You can use these arguments to refresh columns with recently loaded data—that is, data in the latest partitions. Using this option regularly can significantly minimize the overhead otherwise incurred by rebuilding entire columns in a large table.
See Partition-based REBUILD below for details.
-
force-split
- Boolean, whether to split ROS containers if the range of partition keys spans multiple containers or part of a single container:
-
true
(default): Split ROS containers as needed. -
false
: Return with an error if ROS containers must be split to implement this operation.
-
Privileges
-
Schemas of queried and flattened tables: USAGE
-
Queried table: SELECT
-
Flattened table: SELECT, UPDATE
UPDATE versus REBUILD modes
In general, UPDATE mode is a better choice when changes to SET USING column data are confined to a relatively small number of rows. Use REBUILD mode when a significant amount of SET USING column data is stale and must be updated. It is generally good practice to call REFRESH_COLUMNS with REBUILD on any new SET USING column—for example, to populate a SET USING column after adding it with ALTER TABLE...ADD COLUMN.
REBUILD mode restrictions
If you call REFRESH_COLUMNS on a SET USING column and specify the refresh mode as REBUILD, Vertica returns an error if the column is specified in any of the following:
-
Table's partition key
-
Unsegmented projection
-
Projection with expressions, or any live aggregate projection that invokes a user-defined transform function (UDTF)
-
Sort order or segmentation of any projection
-
Any projection that omits an anchor table column that is referenced in the column's SET USING expression
-
GROUPED clause of any projection
Partition-based REBUILD operations
If a flattened table is partitioned, you can reduce the overhead of calling REFRESH_COLUMNS in REBUILD mode, by specifying one or more partition keys. Doing so limits the rebuild operation to the specified partitions. For example, table public.orderFact
is defined with SET USING column cust_name
. This table is partitioned on column order_date
, where the partition clause invokes Vertica function CALENDAR_HIERARCHY_DAY. Thus, you can call REFRESH_COLUMNS on specific time-delimited partitions of this table—in this case, on orders over the last two months:
=> SELECT REFRESH_COLUMNS ('public.orderFact',
'cust_name',
'REBUILD',
TO_CHAR(ADD_MONTHS(current_date, -2),'YYYY-MM')||'-01',
TO_CHAR(LAST_DAY(ADD_MONTHS(current_date, -1))));
REFRESH_COLUMNS
---------------------------
refresh_columns completed
(1 row)
Rewriting SET USING queries
When you call REFRESH_COLUMNS on a flattened table's SET USING (or DEFAULT USING) column, it executes the SET USING query by joining the target and source tables. By default, the source table is always the inner table of the join. In most cases, cardinality of the source table is less than the target table, so REFRESH_COLUMNS executes the join efficiently.

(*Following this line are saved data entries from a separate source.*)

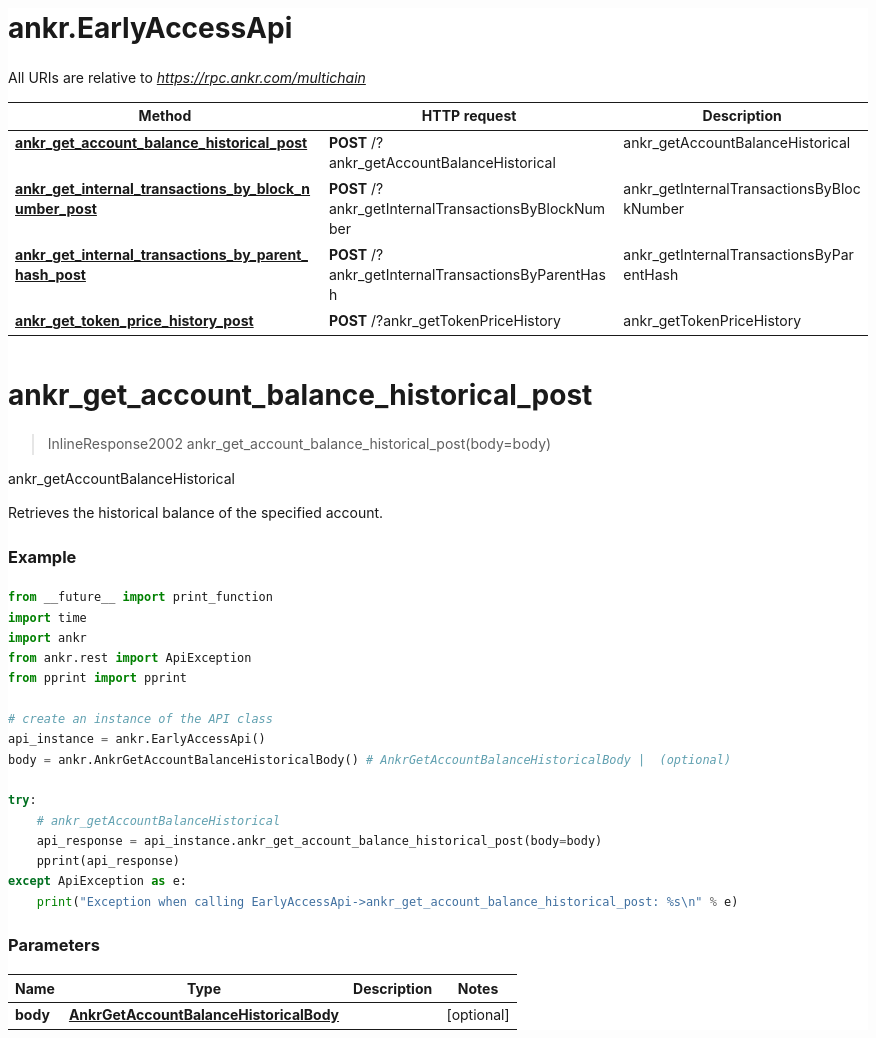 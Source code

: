 # ankr.EarlyAccessApi

All URIs are relative to *https://rpc.ankr.com/multichain*

Method | HTTP request | Description
------------- | ------------- | -------------
[**ankr_get_account_balance_historical_post**](EarlyAccessApi.md#ankr_get_account_balance_historical_post) | **POST** /?ankr_getAccountBalanceHistorical | ankr_getAccountBalanceHistorical
[**ankr_get_internal_transactions_by_block_number_post**](EarlyAccessApi.md#ankr_get_internal_transactions_by_block_number_post) | **POST** /?ankr_getInternalTransactionsByBlockNumber | ankr_getInternalTransactionsByBlockNumber
[**ankr_get_internal_transactions_by_parent_hash_post**](EarlyAccessApi.md#ankr_get_internal_transactions_by_parent_hash_post) | **POST** /?ankr_getInternalTransactionsByParentHash | ankr_getInternalTransactionsByParentHash
[**ankr_get_token_price_history_post**](EarlyAccessApi.md#ankr_get_token_price_history_post) | **POST** /?ankr_getTokenPriceHistory | ankr_getTokenPriceHistory

# **ankr_get_account_balance_historical_post**
> InlineResponse2002 ankr_get_account_balance_historical_post(body=body)

ankr_getAccountBalanceHistorical

Retrieves the historical balance of the specified account.

### Example
```python
from __future__ import print_function
import time
import ankr
from ankr.rest import ApiException
from pprint import pprint

# create an instance of the API class
api_instance = ankr.EarlyAccessApi()
body = ankr.AnkrGetAccountBalanceHistoricalBody() # AnkrGetAccountBalanceHistoricalBody |  (optional)

try:
    # ankr_getAccountBalanceHistorical
    api_response = api_instance.ankr_get_account_balance_historical_post(body=body)
    pprint(api_response)
except ApiException as e:
    print("Exception when calling EarlyAccessApi->ankr_get_account_balance_historical_post: %s\n" % e)
```

### Parameters

Name | Type | Description  | Notes
------------- | ------------- | ------------- | -------------
 **body** | [**AnkrGetAccountBalanceHistoricalBody**](AnkrGetAccountBalanceHistoricalBody.md)|  | [optional] 
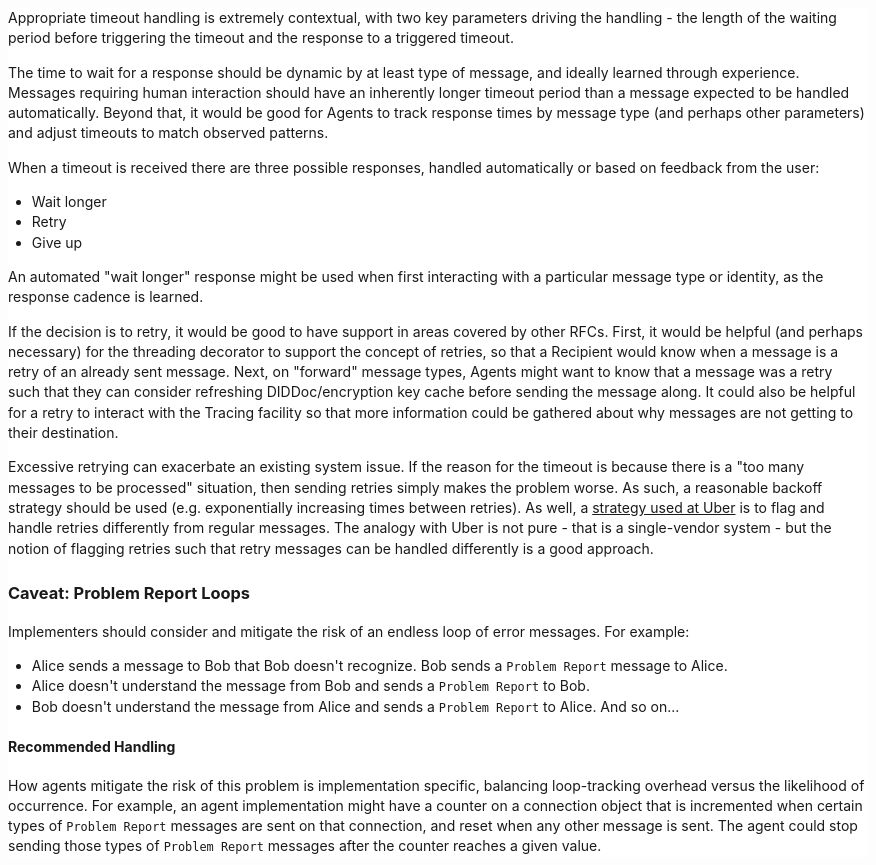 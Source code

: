 Appropriate timeout handling is extremely contextual, with two key parameters driving the handling - the length of the waiting period before triggering the timeout and the response to a triggered timeout.

The time to wait for a response should be dynamic by at least type of message, and ideally learned through experience. Messages requiring human interaction should have an inherently longer timeout period than a message expected to be handled automatically. Beyond that, it would be good for Agents to track response times by message type (and perhaps other parameters) and adjust timeouts to match observed patterns.

When a timeout is received there are three possible responses, handled automatically or based on feedback from the user:

- Wait longer
- Retry
- Give up

An automated "wait longer" response might be used when first interacting with a particular message type or identity, as the response cadence is learned.

If the decision is to retry, it would be good to have support in areas covered by other RFCs. First, it would be helpful (and perhaps necessary) for the threading decorator to support the concept of retries, so that a Recipient would know when a message is a retry of an already sent message.  Next, on "forward" message types, Agents might want to know that a message was a retry such that they can consider refreshing DIDDoc/encryption key cache before sending the message along. It could also be helpful for a retry to interact with the Tracing facility so that more information could be gathered about why messages are not getting to their destination.

Excessive retrying can exacerbate an existing system issue. If the reason for the timeout is because there is a "too many messages to be processed" situation, then sending retries simply makes the problem worse. As such, a reasonable backoff strategy should be used (e.g. exponentially increasing times between retries). As well, a [strategy used at Uber](https://eng.uber.com/reliable-reprocessing/) is to flag and handle retries differently from regular messages. The analogy with Uber is not pure - that is a single-vendor system - but the notion of flagging retries such that retry messages can be handled differently is a good approach.

### Caveat: Problem Report Loops

Implementers should consider and mitigate the risk of an endless loop of error messages. For example:

- Alice sends a message to Bob that Bob doesn't recognize. Bob sends a `Problem Report` message to Alice.
- Alice doesn't understand the message from Bob and sends a `Problem Report` to Bob.
- Bob doesn't understand the message from Alice and sends a `Problem Report` to Alice. And so on...

#### Recommended Handling

How agents mitigate the risk of this problem is implementation specific, balancing loop-tracking overhead versus the likelihood of occurrence.
For example, an agent implementation might have a counter on a connection object that is incremented when certain types of `Problem Report` messages are sent on that connection,
and reset when any other message is sent. The agent could stop sending those types of `Problem Report` messages after the counter reaches a given value.
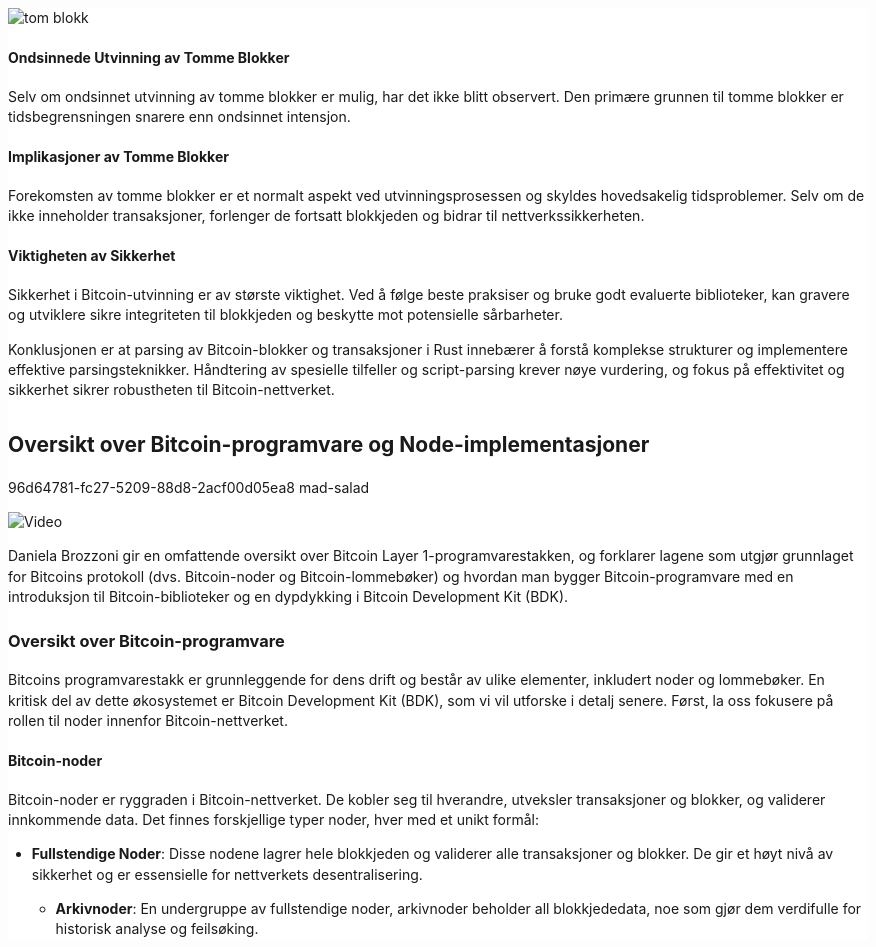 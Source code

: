 ![tom blokk](assets/en/3/10.webp)

#### Ondsinnede Utvinning av Tomme Blokker

Selv om ondsinnet utvinning av tomme blokker er mulig, har det ikke blitt observert. Den primære grunnen til tomme blokker er tidsbegrensningen snarere enn ondsinnet intensjon.

#### Implikasjoner av Tomme Blokker

Forekomsten av tomme blokker er et normalt aspekt ved utvinningsprosessen og skyldes hovedsakelig tidsproblemer. Selv om de ikke inneholder transaksjoner, forlenger de fortsatt blokkjeden og bidrar til nettverkssikkerheten.

#### Viktigheten av Sikkerhet

Sikkerhet i Bitcoin-utvinning er av største viktighet. Ved å følge beste praksiser og bruke godt evaluerte biblioteker, kan gravere og utviklere sikre integriteten til blokkjeden og beskytte mot potensielle sårbarheter.

Konklusjonen er at parsing av Bitcoin-blokker og transaksjoner i Rust innebærer å forstå komplekse strukturer og implementere effektive parsingsteknikker. Håndtering av spesielle tilfeller og script-parsing krever nøye vurdering, og fokus på effektivitet og sikkerhet sikrer robustheten til Bitcoin-nettverket.

## Oversikt over Bitcoin-programvare og Node-implementasjoner

<chapterId>96d64781-fc27-5209-88d8-2acf00d05ea8</chapterId>
<professor>mad-salad</professor>

![Video](https://youtu.be/xOdz9GEiShM)

Daniela Brozzoni gir en omfattende oversikt over Bitcoin Layer 1-programvarestakken, og forklarer lagene som utgjør grunnlaget for Bitcoins protokoll (dvs. Bitcoin-noder og Bitcoin-lommebøker) og hvordan man bygger Bitcoin-programvare med en introduksjon til Bitcoin-biblioteker og en dypdykking i Bitcoin Development Kit (BDK).

### Oversikt over Bitcoin-programvare

Bitcoins programvarestakk er grunnleggende for dens drift og består av ulike elementer, inkludert noder og lommebøker. En kritisk del av dette økosystemet er Bitcoin Development Kit (BDK), som vi vil utforske i detalj senere. Først, la oss fokusere på rollen til noder innenfor Bitcoin-nettverket.

#### Bitcoin-noder

Bitcoin-noder er ryggraden i Bitcoin-nettverket. De kobler seg til hverandre, utveksler transaksjoner og blokker, og validerer innkommende data. Det finnes forskjellige typer noder, hver med et unikt formål:

- **Fullstendige Noder**: Disse nodene lagrer hele blokkjeden og validerer alle transaksjoner og blokker. De gir et høyt nivå av sikkerhet og er essensielle for nettverkets desentralisering.

  - **Arkivnoder**: En undergruppe av fullstendige noder, arkivnoder beholder all blokkjededata, noe som gjør dem verdifulle for historisk analyse og feilsøking.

Occasionally—notably, when you call REFRESH_COLUMNS on a partitioned table—the source table can be larger than the target table. In this case, performance of the join operation can be suboptimal.
You can address this issue by enabling configuration parameter RewriteQueryForLargeDim. When enabled (1), Vertica rewrites the query, by reversing the inner and outer join between the target and source tables.